Common ways to reduce complexity is to use blocking. As an example, you might only consider pairs that share the same first 3 characters. We call the amount that blocking reduces complexity the “reduction ratio”. If a blocking scheme generates 1,000,000 comparisons on a deduplication of 100,000 records, the reduction ratio is 99.98% (There are ~10,000**2 / 2 possible comparisons). At scale, a single block scheme will likely not yield a sufficiently large reduction ratio and you may want a conjunction of blocking schemes.

The goal is of each active learning loop is to identify the “best” union of blocking conjunctions.
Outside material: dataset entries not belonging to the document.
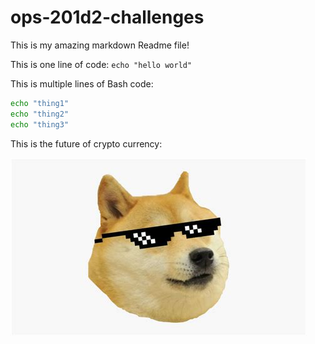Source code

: # ops-201d2-challenges

This is my amazing markdown Readme file!

This is one line of code: `echo "hello world"`

This is multiple lines of Bash code:
```bash
echo "thing1"
echo "thing2"
echo "thing3"
```

This is the future of crypto currency:

![thedoge](./assets/thedoge.jpg)
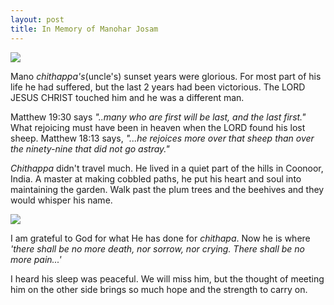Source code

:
 ```yaml
---
layout: post
title: In Memory of Manohar Josam
---
```

![](http://db.tt/AuP2x8Fl)

Mano *chithappa's*(uncle's) sunset years were glorious. For most part of his life he had suffered, but the last 2 years had been victorious. The LORD JESUS CHRIST touched him and he was a different man.

Matthew 19:30 says *"..many who are first will be last, and the last first."*
What rejoicing must have been in heaven when the LORD found his lost sheep. Matthew 18:13 says, *"...he rejoices more over that sheep than over the ninety-nine that did not go astray."*

*Chithappa* didn't travel much. He lived in a quiet part of the hills in Coonoor, India. A master at making cobbled paths, he put his heart and soul into maintaining the garden. Walk past the plum trees and the beehives and they would whisper his name.

![](http://db.tt/7DWFPFtV)


I am grateful to God for what He has done for *chithapa*. Now he is where *'there shall be no more death, nor sorrow, nor crying. There shall be no more pain...'* 

I heard his sleep was peaceful. We will miss him, but the thought of meeting him on the other side brings so much hope and the strength to carry on.
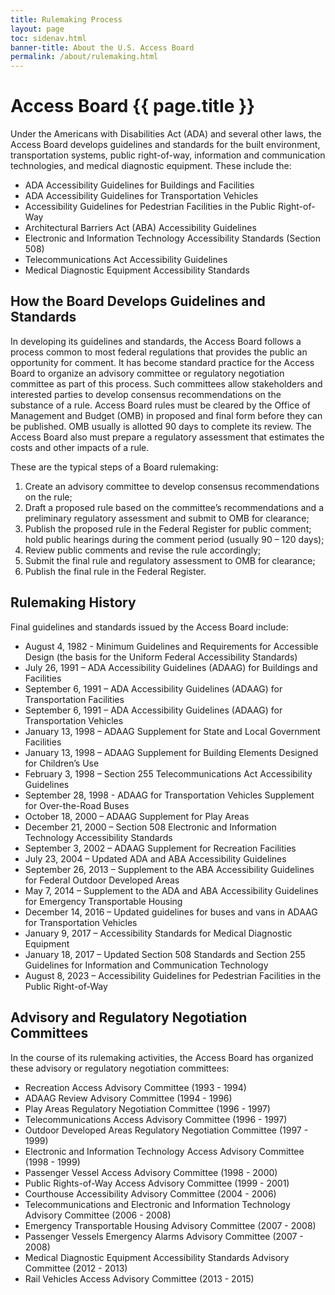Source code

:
 ```yaml
---
title: Rulemaking Process
layout: page
toc: sidenav.html
banner-title: About the U.S. Access Board
permalink: /about/rulemaking.html
---
```


# Access Board {{ page.title }}

Under the Americans with Disabilities Act (ADA) and several other laws, the Access Board develops guidelines and standards for the built environment, transportation systems, public right-of-way, information and communication technologies, and medical diagnostic equipment.  These include the:

- ADA Accessibility Guidelines for Buildings and Facilities
- ADA Accessibility Guidelines for Transportation Vehicles
- Accessibility Guidelines for Pedestrian Facilities in the Public Right-of-Way
- Architectural Barriers Act (ABA) Accessibility Guidelines
- Electronic and Information Technology Accessibility Standards (Section 508)
- Telecommunications Act Accessibility Guidelines
- Medical Diagnostic Equipment Accessibility Standards

## How the Board Develops Guidelines and Standards

In developing its guidelines and standards, the Access Board follows a process common to most federal regulations that provides the public an opportunity for comment. It has become standard practice for the Access Board to organize an advisory committee or regulatory negotiation committee as part of this process.  Such committees allow stakeholders and interested parties to develop consensus recommendations on the substance of a rule.  Access Board rules must be cleared by the Office of Management and Budget (OMB) in proposed and final form before they can be published.  OMB usually is allotted 90 days to complete its review.  The Access Board also must prepare a regulatory assessment that estimates the costs and other impacts of a rule.  

These are the typical steps of a Board rulemaking:

1.  Create an advisory committee to develop consensus recommendations on the rule;
2.  Draft a proposed rule based on the committee’s recommendations and a preliminary regulatory assessment and submit to OMB for clearance;
3.  Publish the proposed rule in the Federal Register for public comment; hold public hearings during the comment period (usually 90 – 120 days);
4.  Review public comments and revise the rule accordingly;
5.  Submit the final rule and regulatory assessment to OMB for clearance;
6.  Publish the final rule in the Federal Register.

## Rulemaking History 

Final guidelines and standards issued by the Access Board include:

- August 4, 1982 - Minimum Guidelines and Requirements for Accessible Design (the basis for the Uniform Federal Accessibility Standards)
- July 26, 1991 – ADA Accessibility Guidelines (ADAAG) for Buildings and Facilities
- September 6, 1991 – ADA Accessibility Guidelines (ADAAG) for Transportation Facilities
- September 6, 1991 – ADA Accessibility Guidelines (ADAAG) for Transportation Vehicles
- January 13, 1998 – ADAAG Supplement for State and Local Government Facilities
- January 13, 1998 – ADAAG Supplement for Building Elements Designed for Children’s Use
- February 3, 1998 – Section 255 Telecommunications Act Accessibility Guidelines
- September 28, 1998 - ADAAG for Transportation Vehicles Supplement for Over-the-Road Buses
- October 18, 2000 – ADAAG Supplement for Play Areas
- December 21, 2000 –  Section 508 Electronic and Information Technology Accessibility Standards
- September 3, 2002 – ADAAG Supplement for Recreation Facilities
- July 23, 2004 – Updated ADA and ABA Accessibility Guidelines
- September 26, 2013 – Supplement to the ABA Accessibility Guidelines for Federal Outdoor Developed Areas
- May 7, 2014 – Supplement to the ADA and ABA Accessibility Guidelines for Emergency Transportable Housing
- December 14, 2016 – Updated guidelines for buses and vans in ADAAG for Transportation Vehicles 
- January 9, 2017 – Accessibility Standards for Medical Diagnostic Equipment
- January 18, 2017 – Updated Section 508 Standards and Section 255 Guidelines for Information and Communication Technology
- August 8, 2023 – Accessibility Guidelines for Pedestrian Facilities in the Public Right-of-Way

## Advisory and Regulatory Negotiation Committees

In the course of its rulemaking activities, the Access Board has organized these advisory or regulatory negotiation committees:

- Recreation Access Advisory Committee (1993 - 1994)
- ADAAG Review Advisory Committee (1994 - 1996)
- Play Areas Regulatory Negotiation Committee (1996 - 1997)
- Telecommunications Access Advisory Committee (1996 - 1997)
- Outdoor Developed Areas Regulatory Negotiation Committee (1997 - 1999)
- Electronic and Information Technology Access Advisory Committee (1998 - 1999)
- Passenger Vessel Access Advisory Committee (1998 - 2000)
- Public Rights-of-Way Access Advisory Committee (1999 - 2001)
- Courthouse Accessibility Advisory Committee (2004 - 2006)
- Telecommunications and Electronic and Information Technology Advisory Committee (2006 - 2008)
- Emergency Transportable Housing Advisory Committee (2007 - 2008)
- Passenger Vessels Emergency Alarms Advisory Committee (2007 - 2008)
- Medical Diagnostic Equipment Accessibility Standards Advisory Committee (2012 - 2013)
- Rail Vehicles Access Advisory Committee (2013 - 2015)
First, to manage scalability, we use a sample of data to learn the optimal blocking conjunctions, using a new sample with each active learning loop.

Second, we create a forward index on the sample. That is, we build schema.blocks_train where each row is an entity and each column is a block scheme. The values are the signatures for the corresponding entity and block scheme.

Third, for each block scheme, we use dynamic programming to greedily search for the best conjunction.

To identify the “best” conjunction, we consider the reduction ratio, positive coverage, and negative coverage. While excluding any conjunction that does not capture any positive pairs, we want to (1) maximize the reduction ratio, (2) maximize the positive coverage, and (3) minimize the negative coverage – in that order. To reduce complexity further, we limit the length of the conjunctions to settings.model.k conjunctions. We find k=3 is usually sufficient.

Fourth, we apply the blocking conjunctions to obtain comparison pairs. Iterating from best-to-worst conjunctions, we obtain comparison pairs until either stopping condition: (1) we have obtained n_covered pairs or (2) the conjunction would yield too many comparisons. This latter condition typically only applies when we fetch comparison pairs from the full data, and is not a concern when learning blocking from the sample.